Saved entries
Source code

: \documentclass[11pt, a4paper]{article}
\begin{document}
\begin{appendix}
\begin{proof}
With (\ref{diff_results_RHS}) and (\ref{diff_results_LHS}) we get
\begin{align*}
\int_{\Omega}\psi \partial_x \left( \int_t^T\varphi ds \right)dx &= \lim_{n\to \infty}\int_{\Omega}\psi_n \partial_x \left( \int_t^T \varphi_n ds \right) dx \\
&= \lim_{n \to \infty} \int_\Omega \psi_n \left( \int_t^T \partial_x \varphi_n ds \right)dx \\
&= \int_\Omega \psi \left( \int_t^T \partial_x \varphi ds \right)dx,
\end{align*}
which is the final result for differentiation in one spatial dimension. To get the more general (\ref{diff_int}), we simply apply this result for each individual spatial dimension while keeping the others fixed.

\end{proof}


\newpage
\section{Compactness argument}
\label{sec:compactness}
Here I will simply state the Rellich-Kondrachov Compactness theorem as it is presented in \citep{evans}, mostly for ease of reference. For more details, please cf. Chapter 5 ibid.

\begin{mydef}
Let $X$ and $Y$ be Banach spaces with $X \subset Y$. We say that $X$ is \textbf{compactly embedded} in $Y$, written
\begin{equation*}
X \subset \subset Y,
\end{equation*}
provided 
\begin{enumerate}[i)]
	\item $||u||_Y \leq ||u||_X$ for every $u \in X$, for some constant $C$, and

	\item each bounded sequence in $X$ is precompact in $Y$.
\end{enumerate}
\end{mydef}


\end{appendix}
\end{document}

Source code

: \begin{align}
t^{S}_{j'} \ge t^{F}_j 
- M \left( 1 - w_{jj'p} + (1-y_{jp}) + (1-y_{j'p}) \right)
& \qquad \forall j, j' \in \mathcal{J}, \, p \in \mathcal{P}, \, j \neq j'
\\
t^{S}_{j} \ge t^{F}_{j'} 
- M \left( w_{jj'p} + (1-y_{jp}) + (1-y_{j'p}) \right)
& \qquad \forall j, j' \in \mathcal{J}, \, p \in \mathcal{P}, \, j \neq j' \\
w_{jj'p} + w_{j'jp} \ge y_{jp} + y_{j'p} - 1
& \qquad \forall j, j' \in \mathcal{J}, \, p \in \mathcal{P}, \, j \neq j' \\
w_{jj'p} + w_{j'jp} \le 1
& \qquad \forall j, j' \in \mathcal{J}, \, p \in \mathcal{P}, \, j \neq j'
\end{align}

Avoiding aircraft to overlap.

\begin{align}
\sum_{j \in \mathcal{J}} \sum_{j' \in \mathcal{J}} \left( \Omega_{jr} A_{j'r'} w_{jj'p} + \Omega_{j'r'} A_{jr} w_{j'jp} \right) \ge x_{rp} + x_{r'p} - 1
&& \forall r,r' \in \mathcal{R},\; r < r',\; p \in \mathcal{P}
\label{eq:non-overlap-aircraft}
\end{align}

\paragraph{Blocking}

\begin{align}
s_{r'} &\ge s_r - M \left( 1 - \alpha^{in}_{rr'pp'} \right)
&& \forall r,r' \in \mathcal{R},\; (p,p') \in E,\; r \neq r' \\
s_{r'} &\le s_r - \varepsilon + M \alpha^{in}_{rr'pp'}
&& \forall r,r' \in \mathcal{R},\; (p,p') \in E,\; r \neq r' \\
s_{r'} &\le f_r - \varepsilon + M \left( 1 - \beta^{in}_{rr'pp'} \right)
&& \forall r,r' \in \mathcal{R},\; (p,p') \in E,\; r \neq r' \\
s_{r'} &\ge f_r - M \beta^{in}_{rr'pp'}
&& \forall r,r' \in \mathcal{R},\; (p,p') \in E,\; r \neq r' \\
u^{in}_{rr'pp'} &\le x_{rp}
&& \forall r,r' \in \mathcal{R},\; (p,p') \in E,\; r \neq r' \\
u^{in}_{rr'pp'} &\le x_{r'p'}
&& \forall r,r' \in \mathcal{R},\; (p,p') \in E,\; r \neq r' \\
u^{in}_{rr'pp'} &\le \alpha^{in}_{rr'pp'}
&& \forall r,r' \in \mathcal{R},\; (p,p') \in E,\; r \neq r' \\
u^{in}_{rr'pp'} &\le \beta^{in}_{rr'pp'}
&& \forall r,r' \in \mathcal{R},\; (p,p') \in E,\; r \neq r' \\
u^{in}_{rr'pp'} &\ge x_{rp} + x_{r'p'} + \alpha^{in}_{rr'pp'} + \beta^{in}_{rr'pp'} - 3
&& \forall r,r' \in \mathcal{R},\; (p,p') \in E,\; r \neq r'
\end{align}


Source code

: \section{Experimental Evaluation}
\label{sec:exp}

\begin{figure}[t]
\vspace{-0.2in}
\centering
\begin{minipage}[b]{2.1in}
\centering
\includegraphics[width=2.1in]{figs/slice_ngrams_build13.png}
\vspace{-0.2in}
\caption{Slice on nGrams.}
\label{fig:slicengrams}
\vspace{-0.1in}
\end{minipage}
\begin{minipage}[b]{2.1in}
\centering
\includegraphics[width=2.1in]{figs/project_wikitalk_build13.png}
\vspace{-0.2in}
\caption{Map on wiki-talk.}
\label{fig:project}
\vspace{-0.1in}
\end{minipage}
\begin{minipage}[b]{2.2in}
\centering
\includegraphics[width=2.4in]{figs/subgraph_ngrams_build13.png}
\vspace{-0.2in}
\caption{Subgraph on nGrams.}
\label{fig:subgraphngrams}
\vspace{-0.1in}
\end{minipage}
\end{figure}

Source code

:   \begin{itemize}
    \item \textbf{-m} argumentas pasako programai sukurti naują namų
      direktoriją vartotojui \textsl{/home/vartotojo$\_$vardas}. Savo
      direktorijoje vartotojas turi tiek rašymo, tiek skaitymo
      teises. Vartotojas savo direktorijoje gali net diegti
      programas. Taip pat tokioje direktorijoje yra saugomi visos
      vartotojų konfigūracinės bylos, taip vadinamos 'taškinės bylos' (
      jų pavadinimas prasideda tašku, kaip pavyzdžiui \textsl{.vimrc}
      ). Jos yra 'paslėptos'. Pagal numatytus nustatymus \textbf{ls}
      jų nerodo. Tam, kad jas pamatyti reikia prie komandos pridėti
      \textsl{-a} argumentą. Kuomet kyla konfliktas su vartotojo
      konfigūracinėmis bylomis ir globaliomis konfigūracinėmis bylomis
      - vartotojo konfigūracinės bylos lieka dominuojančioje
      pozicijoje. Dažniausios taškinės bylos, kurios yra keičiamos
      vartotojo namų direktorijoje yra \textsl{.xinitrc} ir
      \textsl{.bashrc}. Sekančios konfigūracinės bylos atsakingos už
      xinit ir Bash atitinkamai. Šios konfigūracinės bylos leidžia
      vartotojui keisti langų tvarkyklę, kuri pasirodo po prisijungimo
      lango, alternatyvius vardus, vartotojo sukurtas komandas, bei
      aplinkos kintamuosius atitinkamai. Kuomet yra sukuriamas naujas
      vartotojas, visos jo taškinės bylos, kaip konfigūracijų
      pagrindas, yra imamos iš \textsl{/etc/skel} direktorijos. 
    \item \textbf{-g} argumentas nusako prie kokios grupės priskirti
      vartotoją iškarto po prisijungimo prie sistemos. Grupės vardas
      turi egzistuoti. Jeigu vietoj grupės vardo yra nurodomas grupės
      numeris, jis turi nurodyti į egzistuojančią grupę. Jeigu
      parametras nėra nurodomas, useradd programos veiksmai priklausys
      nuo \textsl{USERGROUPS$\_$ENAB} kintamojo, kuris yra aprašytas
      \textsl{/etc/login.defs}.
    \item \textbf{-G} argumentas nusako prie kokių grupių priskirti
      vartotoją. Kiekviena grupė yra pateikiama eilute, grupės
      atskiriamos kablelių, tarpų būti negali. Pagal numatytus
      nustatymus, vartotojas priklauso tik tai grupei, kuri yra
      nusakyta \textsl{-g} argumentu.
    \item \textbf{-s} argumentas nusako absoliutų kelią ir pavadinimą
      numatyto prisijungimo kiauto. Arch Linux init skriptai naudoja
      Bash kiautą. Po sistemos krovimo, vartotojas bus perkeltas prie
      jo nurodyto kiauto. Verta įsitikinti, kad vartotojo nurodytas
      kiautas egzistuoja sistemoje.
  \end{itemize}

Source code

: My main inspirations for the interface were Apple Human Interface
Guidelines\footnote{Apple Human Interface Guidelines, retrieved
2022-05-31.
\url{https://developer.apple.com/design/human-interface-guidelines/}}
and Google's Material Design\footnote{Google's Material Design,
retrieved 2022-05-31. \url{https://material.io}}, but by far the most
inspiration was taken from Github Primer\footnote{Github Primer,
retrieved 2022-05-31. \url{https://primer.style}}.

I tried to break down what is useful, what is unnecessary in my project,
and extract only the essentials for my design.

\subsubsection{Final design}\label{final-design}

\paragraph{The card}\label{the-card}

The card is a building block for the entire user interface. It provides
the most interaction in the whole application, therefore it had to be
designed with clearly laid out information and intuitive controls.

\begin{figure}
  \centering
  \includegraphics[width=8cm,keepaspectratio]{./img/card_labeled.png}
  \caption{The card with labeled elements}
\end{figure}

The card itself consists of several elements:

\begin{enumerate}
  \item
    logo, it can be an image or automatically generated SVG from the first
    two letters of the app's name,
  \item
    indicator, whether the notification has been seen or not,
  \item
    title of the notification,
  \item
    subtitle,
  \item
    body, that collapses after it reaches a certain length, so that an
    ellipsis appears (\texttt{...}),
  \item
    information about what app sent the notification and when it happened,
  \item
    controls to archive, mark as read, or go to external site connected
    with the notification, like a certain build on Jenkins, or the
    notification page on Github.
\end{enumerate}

## What is expected
Among the entries above, find every line holding "overlap" and copy it.

## Exercise output
Avoiding aircraft to overlap.
\label{eq:non-overlap-aircraft}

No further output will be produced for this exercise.